In the test, which was performed free of charge with Perception Park’s own samples, two fish oil capsules were prepared as a sample. One capsule was slightly cut, causing some fish oil to leak onto the surface, while the other was undamaged and clean. In order to determine if hyperspectral imaging could be used for this detection, Perception Park utilized a "chemical color imaging setup," which consisted of Perception Core, Perception Studio, and an FX17 hyperspectral camera from Specim.
Perception Core software is the run-time engine that enables the live translation of camera raw data into molecular information described by machine vision information such as a color stream according to a loaded run-time job. Perception CORE also supports the interfacing and control of hyperspectral cameras and communication with a client application by standard industrial interfaces. Perception Studio is a PC-based software suite for hyperspectral data acquisition, exploration, and modeling, and offers a plug-and-play solution for camera integration, standardization, and calibration.
Specim’s FX17 hyperspectral camera is an InGaAs-based camera with a spectral range of 900 – 1700 nm and free wavelength selection from 230 bands within the camera coverage. At full frame, the camera can reach 670 fps, and with 4 bands selected, can reach 15,000 fps. The camera is available with a Camera Link or GigE Vision interface and comes with factory-loaded unified wavelength calibration that produces unit-to-until compatible data output.
After scanning the gel capsule samples with the hyperspectral camera, the data sets were merged to one set. Representative spectra sets were selected in the above image with the blue-shaded capsules. In the image, red represents spectra of the capsule with fish oil on the surface, green represents the clean capsule, and blue represents the spectra of the background.
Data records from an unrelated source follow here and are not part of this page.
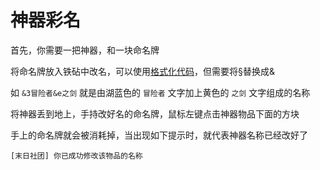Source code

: # 神器彩名

首先，你需要一把神器，和一块命名牌

将命名牌放入铁砧中改名，可以使用[格式化代码](https://minecraft.fandom.com/zh/wiki/%E6%A0%BC%E5%BC%8F%E5%8C%96%E4%BB%A3%E7%A0%81)，但需要将§替换成&

如 `&3冒险者&e之剑` 就是由湖蓝色的 `冒险者` 文字加上黄色的 `之剑` 文字组成的名称

将神器丢到地上，手持改好名的命名牌，鼠标左键点击神器物品下面的方块

手上的命名牌就会被消耗掉，当出现如下提示时，就代表神器名称已经改好了

`[末日社团] 你已成功修改该物品的名称`


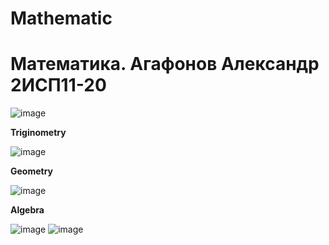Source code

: # Mathematic
<h1> Математика. Агафонов Александр 2ИСП11-20 </h1>

![image](https://github.com/AgafonovAleksanderA/Mathematic/assets/131613999/0215204e-306d-4876-9ab7-c631aaf688b8)

<b> Triginometry </b>

![image](https://github.com/AgafonovAleksanderA/Mathematic/assets/131613999/c395c46c-9167-4cb0-8c65-924e7d4b9cb0)

<b> Geometry </b>

![image](https://github.com/AgafonovAleksanderA/Mathematic/assets/131613999/48a7a2e4-77d1-4994-9389-5915a894baf3)

<b> Algebra </b>

![image](https://github.com/AgafonovAleksanderA/Mathematic/assets/131613999/e5fb2309-2032-4a9c-b71c-6fdfede03978)
![image](https://github.com/AgafonovAleksanderA/Mathematic/assets/131613999/8e2ee574-f238-41f2-ac4e-5b470fcdb352)
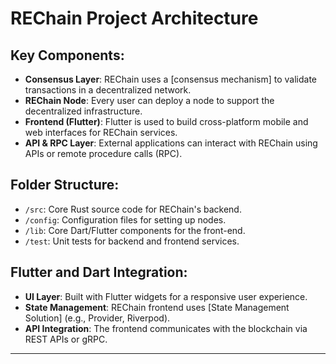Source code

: 
# REChain Project Architecture

## Key Components:
- **Consensus Layer**: REChain uses a [consensus mechanism] to validate transactions in a decentralized network.
- **REChain Node**: Every user can deploy a node to support the decentralized infrastructure.
- **Frontend (Flutter)**: Flutter is used to build cross-platform mobile and web interfaces for REChain services.
- **API & RPC Layer**: External applications can interact with REChain using APIs or remote procedure calls (RPC).

## Folder Structure:
- `/src`: Core Rust source code for REChain's backend.
- `/config`: Configuration files for setting up nodes.
- `/lib`: Core Dart/Flutter components for the front-end.
- `/test`: Unit tests for backend and frontend services.

## Flutter and Dart Integration:
- **UI Layer**: Built with Flutter widgets for a responsive user experience.
- **State Management**: REChain frontend uses [State Management Solution] (e.g., Provider, Riverpod).
- **API Integration**: The frontend communicates with the blockchain via REST APIs or gRPC.

---

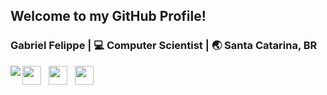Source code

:## Welcome to my GitHub Profile!

<div align="left">
<h3>Gabriel Felippe | 💻 Computer Scientist | 🌏 Santa Catarina, BR</h3>
</div>

<img src="https://i.ibb.co/LC2QWCk/akira2.png" align="left"/>

<div align='left'>
<a href="https://twitter.com/akirascientist"><img height="30" src="https://raw.githubusercontent.com/trinwin/trinwin/master/icons/twitter.png?raw=true"></a>&nbsp;&nbsp;
<a href="https://dev.to/theakira"><img height="30" src="https://raw.githubusercontent.com/trinwin/trinwin/master/icons/devto.png?raw=true"></a>&nbsp;&nbsp;
<a href="https://www.facebook.com/gabriellfelippe"><img height="30" src="https://raw.githubusercontent.com/trinwin/trinwin/master/icons/facebook.png?raw=true"></a>&nbsp;&nbsp;
<div>
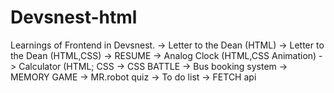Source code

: # Devsnest-html
 Learnings of Frontend in Devsnest.
 -> Letter to the Dean (HTML)
 -> Letter to the Dean (HTML,CSS)
 -> RESUME
 -> Analog Clock (HTML,CSS Animation)
 -> Calculator (HTML; CSS
 -> CSS BATTLE
 -> Bus booking system
 -> MEMORY GAME
 -> MR.robot quiz
 -> To do list
 -> FETCH api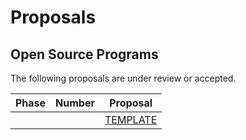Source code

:# Proposals

## Open Source Programs

The following proposals are under review or accepted. 

| Phase | Number | Proposal                                                                              |
|-------|--------|---------------------------------------------------------------------------------------|
|       |        | [TEMPLATE](./open-source-programs/PROPOSAL_TEMPLATE.md)                               |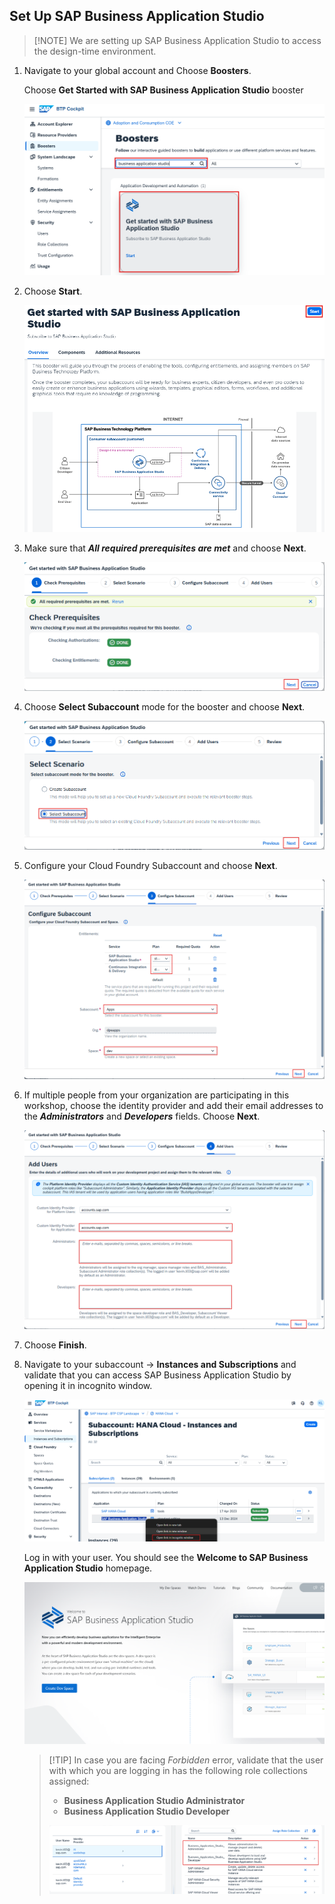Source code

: ## Set Up SAP Business Application Studio

>[!NOTE] We are setting up SAP Business Application Studio to access the design-time environment.

1. Navigate to your global account and Choose **Boosters**.
   
   Choose **Get Started with SAP Business Application Studio** booster

   <!-- [!NOTE] You can also use the Fee Plan option. -->
 
    ![](img/12.png)

2. Choose **Start**.

    ![](img/04.png)

3. Make sure that ***All required prerequisites are met*** and choose **Next**.

    ![](img/13.png)

4. Choose **Select Subaccount** mode for the booster and choose **Next**.

    ![](img/14.png)

5.  Configure your Cloud Foundry Subaccount and choose **Next**.

    ![](img/15.png)

6. If multiple people from your organization are participating in this workshop, choose the identity provider and add their email addresses to the ***Administrators*** and ***Developers*** fields.
   Choose **Next**.

    ![](img/05.png)

7. Choose **Finish**.

8. Navigate to your subaccount -> **Instances and Subscriptions** and validate that you can access SAP Business Application Studio by opening it in incognito window.

    ![](img/06.png)

    Log in with your user. You should see the **Welcome to SAP Business Application Studio** homepage.

    ![](img/07.png)

    > [!TIP] In case you are facing *Forbidden* error, validate that the user with which you are logging in has the following role collections assigned:
    >- **Business Application Studio Administrator** 
    >- **Business Application Studio Developer**
    > 
    > ![](img/03.png)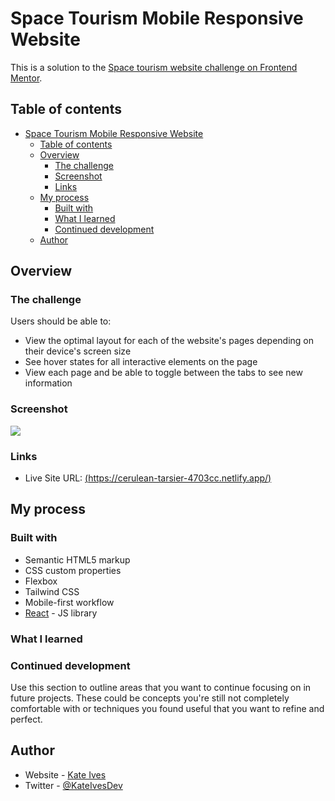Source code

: # Space Tourism Mobile Responsive Website

This is a solution to the [Space tourism website challenge on Frontend Mentor](https://www.frontendmentor.io/challenges/space-tourism-multipage-website-gRWj1URZ3).  

## Table of contents

- [Space Tourism Mobile Responsive Website](#space-tourism-mobile-responsive-website)
  - [Table of contents](#table-of-contents)
  - [Overview](#overview)
    - [The challenge](#the-challenge)
    - [Screenshot](#screenshot)
    - [Links](#links)
  - [My process](#my-process)
    - [Built with](#built-with)
    - [What I learned](#what-i-learned)
    - [Continued development](#continued-development)
  - [Author](#author)



## Overview

### The challenge

Users should be able to:

- View the optimal layout for each of the website's pages depending on their device's screen size
- See hover states for all interactive elements on the page
- View each page and be able to toggle between the tabs to see new information

### Screenshot

![](./screenshot.jpg)


### Links

- Live Site URL: [(https://cerulean-tarsier-4703cc.netlify.app/)](https://cerulean-tarsier-4703cc.netlify.app/)

## My process

### Built with

- Semantic HTML5 markup
- CSS custom properties
- Flexbox
- Tailwind CSS
- Mobile-first workflow
- [React](https://reactjs.org/) - JS library


### What I learned



### Continued development

Use this section to outline areas that you want to continue focusing on in future projects. These could be concepts you're still not completely comfortable with or techniques you found useful that you want to refine and perfect.



## Author

- Website - [Kate Ives](https://www.kate-ives.com)
- Twitter - [@KateIvesDev](https://www.twitter.com/kateivesdev)


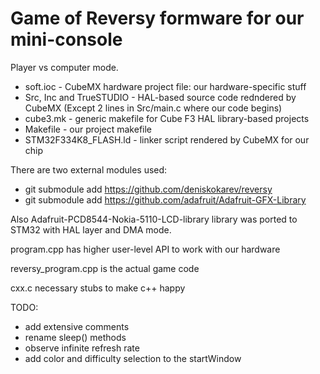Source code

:# Game of Reversy formware for our mini-console

Player vs computer mode.

* soft.ioc - CubeMX hardware project file: our hardware-specific stuff
* Src, Inc and TrueSTUDIO - HAL-based source code redndered by CubeMX
(Except 2 lines in Src/main.c where our code begins)
* cube3.mk - generic makefile for Cube F3 HAL library-based projects 
* Makefile - our project makefile
* STM32F334K8_FLASH.ld - linker script rendered by CubeMX for our chip

There are two external modules used:
* git submodule add https://github.com/deniskokarev/reversy
* git submodule add https://github.com/adafruit/Adafruit-GFX-Library

Also Adafruit-PCD8544-Nokia-5110-LCD-library library was ported to STM32 with HAL layer and DMA mode.

program.cpp has higher user-level API to work with our hardware

reversy_program.cpp is the actual game code

cxx.c necessary stubs to make c++ happy

TODO:
- add extensive comments
- rename sleep() methods
- observe infinite refresh rate
- add color and difficulty selection to the startWindow
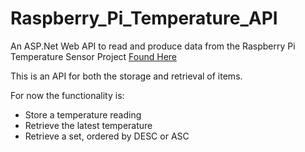 # Raspberry_Pi_Temperature_API
An ASP.Net Web API to read and produce data from the Raspberry Pi Temperature Sensor Project <a href="https://github.com/JeremyMorgan/Raspberry_Pi_Temperature">Found Here</a>

This is an API for both the storage and retrieval of items. 

For now the functionality is:

- Store a temperature reading
- Retrieve the latest temperature
- Retrieve a set, ordered by DESC or ASC
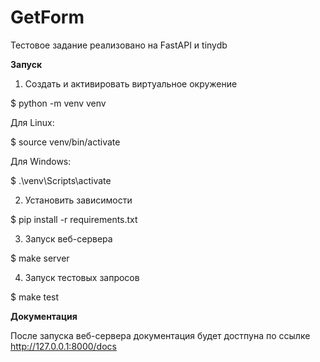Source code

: # GetForm
Тестовое задание реализовано на FastAPI и tinydb

**Запуск**

1) Создать и активировать виртуальное окружение

$ python -m venv venv

Для Linux:

$ source venv/bin/activate

Для Windows:

$ .\venv\Scripts\activate

2) Установить зависимости

$ pip install -r requirements.txt

3) Запуск веб-сервера

$ make server

4) Запуск тестовых запросов

  $ make test

**Документация**

После запуска веб-сервера документация будет достпуна по ссылке http://127.0.0.1:8000/docs
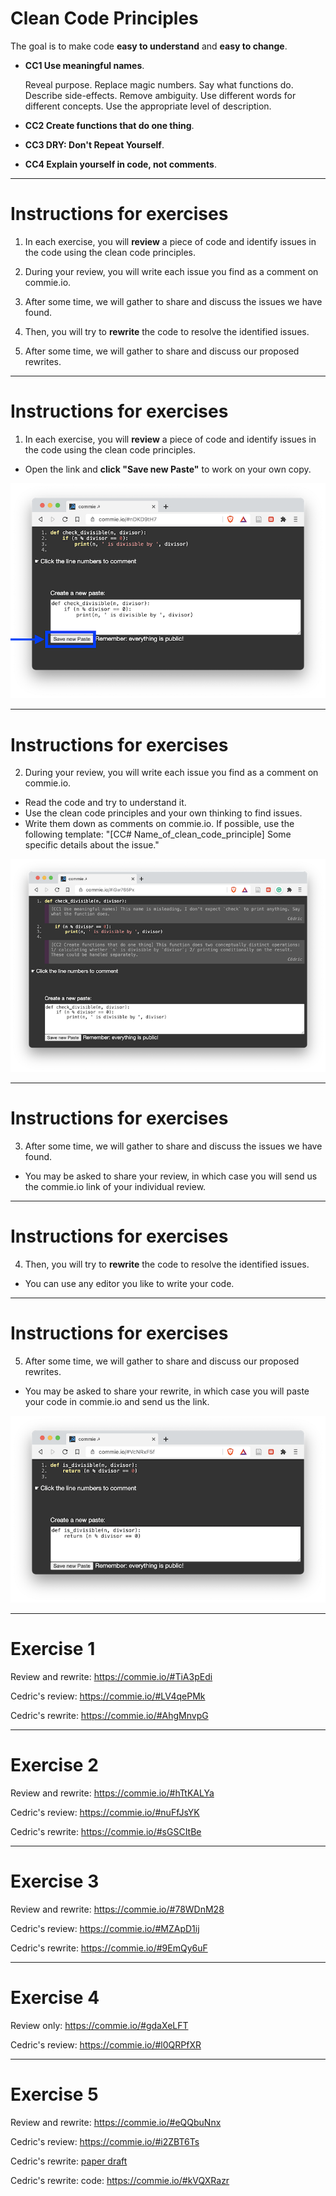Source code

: 
# Clean Code Principles

The goal is to make code **easy to understand** and **easy to change**.

* **CC1 Use meaningful names**.

    Reveal purpose. Replace magic numbers.
    Say what functions do. Describe side-effects. Remove ambiguity.
    Use different words for different concepts.
    Use the appropriate level of description.

* **CC2 Create functions that do one thing**.

* **CC3 DRY: Don't Repeat Yourself**.

* **CC4 Explain yourself in code, not comments**.

---

# Instructions for exercises

1) In each exercise, you will **review** a piece of code and identify issues in the code
using the clean code principles.

2) During your review, you will write each issue you find as a comment on commie.io.

3) After some time, we will gather to share and discuss the issues we have found.

4) Then, you will try to **rewrite** the code to resolve the identified issues.

5) After some time, we will gather to share and discuss our proposed rewrites.

---

# Instructions for exercises

1) In each exercise, you will **review** a piece of code and identify issues in the code
using the clean code principles.

* Open the link and **click "Save new Paste"** to work on your own copy.

![](images/example_review_no_comments_sm.png)

---

# Instructions for exercises

2) During your review, you will write each issue you find as a comment on commie.io.

* Read the code and try to understand it.
* Use the clean code principles and your own thinking to find issues.
* Write them down as comments on commie.io.
    If possible, use the following template: "[CC# Name_of_clean_code_principle] Some specific details about the issue."

![](images/example_review_with_comments_sm.png)

---

# Instructions for exercises

3) After some time, we will gather to share and discuss the issues we have found.

* You may be asked to share your review,
in which case you will send us the commie.io link of your individual review.

---

# Instructions for exercises

4) Then, you will try to **rewrite** the code to resolve the identified issues.

* You can use any editor you like to write your code.

---

# Instructions for exercises

5) After some time, we will gather to share and discuss our proposed rewrites.

* You may be asked to share your rewrite,
in which case you will paste your code in commie.io and send us the link.

![](images/example_rewrite_sm.png)

---

# Exercise 1

Review and rewrite: <https://commie.io/#TiA3pEdi>

Cedric's review:
<https://commie.io/#LV4qePMk>

Cedric's rewrite:
<https://commie.io/#AhgMnvpG>


---

# Exercise 2

Review and rewrite: <https://commie.io/#hTtKALYa>

Cedric's review:
<https://commie.io/#nuFfJsYK>

Cedric's rewrite:
<https://commie.io/#sGSCItBe>


---

# Exercise 3

Review and rewrite: <https://commie.io/#78WDnM28>

Cedric's review:
<https://commie.io/#MZApD1ij>

Cedric's rewrite:
<https://commie.io/#9EmQy6uF>


---

# Exercise 4

Review only: <https://commie.io/#gdaXeLFT>

Cedric's review: <https://commie.io/#l0QRPfXR>



---

# Exercise 5

Review and rewrite: <https://commie.io/#eQQbuNnx>

Cedric's review: <https://commie.io/#i2ZBT6Ts>

Cedric's rewrite: [paper draft](images/clean_code_dots_functions.png)

Cedric's rewrite: code: <https://commie.io/#kVQXRazr>



<!-- Remove transition animation between slides -->
<style>
div.slide {
  -webkit-transition: margin 0s ease-in-out;
  -moz-transition: margin 0s ease-in-out;
  -o-transition: margin 0s ease-in-out;
}
</style>

<!-- LEFTOVER EXERCISES -->

<!-- CC3 DRY, audiofile -->
<!-- ---

# Exercise

Review and rewrite: <https://commie.io/#7cN1viPY>

Cedric's review: <https://commie.io/#8yOq5KPE>

Cedric's rewrite: <https://commie.io/#aEEduA1r>
clean_code_pulsation_clean.py -->


<!-- CC2 functions do one thing, CC1, monolithic meaningless function, MATLAB-like code -->
<!-- ---

# Exercise

Review only (quick): <https://commie.io/#vcvactHD>

Cedric's review: <https://commie.io/#KJi9rhkq> -->


<!-- CC3 DRY two functions do same operations CC1 function names, occasion to more generic, reusable functions -->
<!-- ---

# Exercise

Review only: <https://commie.io/#g6Dpdzp5>

Cedric's review: <https://commie.io/#ahgvnZw7>

Cedric's rewrite (draft): <https://commie.io/#QJqjYNID>
, clean_code_pridil_clean.py -->


<!-- CC1 use the appropriate level of description. occasion to create a concept of 'cell' -->
<!-- ---
# Exercise 8

Review only: <https://commie.io/#WF85tGSs>

Cedric's review: <https://commie.io/#hIWbSQQH>

 -->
The spectral differences between the clean capsule and the capsule with fish oil on it is quite big, and is obvious in the spectral view, noted Perception Park.
When applying its chemical color imaging methodology "Correlate," Perception Park was able to show that it can be clearly seen that parts with the fish oil film on the surface appear in red, while the clean parts are green. Perception Park noted that even in the green images, some red came through despite the capsule being clean. After applying various pre-processing methods in an attempt to improve the results, the borders of the green (clean) capsules still appeared red. Perception Park says that this is based on reflections and is potentially something that could be improved with a better setup design.
Perception Park’s Case Discrimination methodology was also applied to see if it might be possible to find a classifier for the parts with the oil film on the surface. Using this method, it was possible to see the oil film, but again, the reflections on the borders once again appear.
During the process, the Perception Park team also noticed an additional defect. In the capsule that was cut, some air made it inside, which appeared in some of the images. By applying pre-processing techniques, the defect became even more visible. However, be applying the "Correlate" or "Case Discrimination" methodology, the air bubble could be clearly identified.
In conclusion, Perception Park found that—using its chemical color imaging methodology—it was possible to identify fish oil on the surface of the capsule, as well as air bubbles inside of the capsule. These results—according to the company—are valid for the tested capsules, tested under the used measurement conditions, and for other capsules, this must be verified.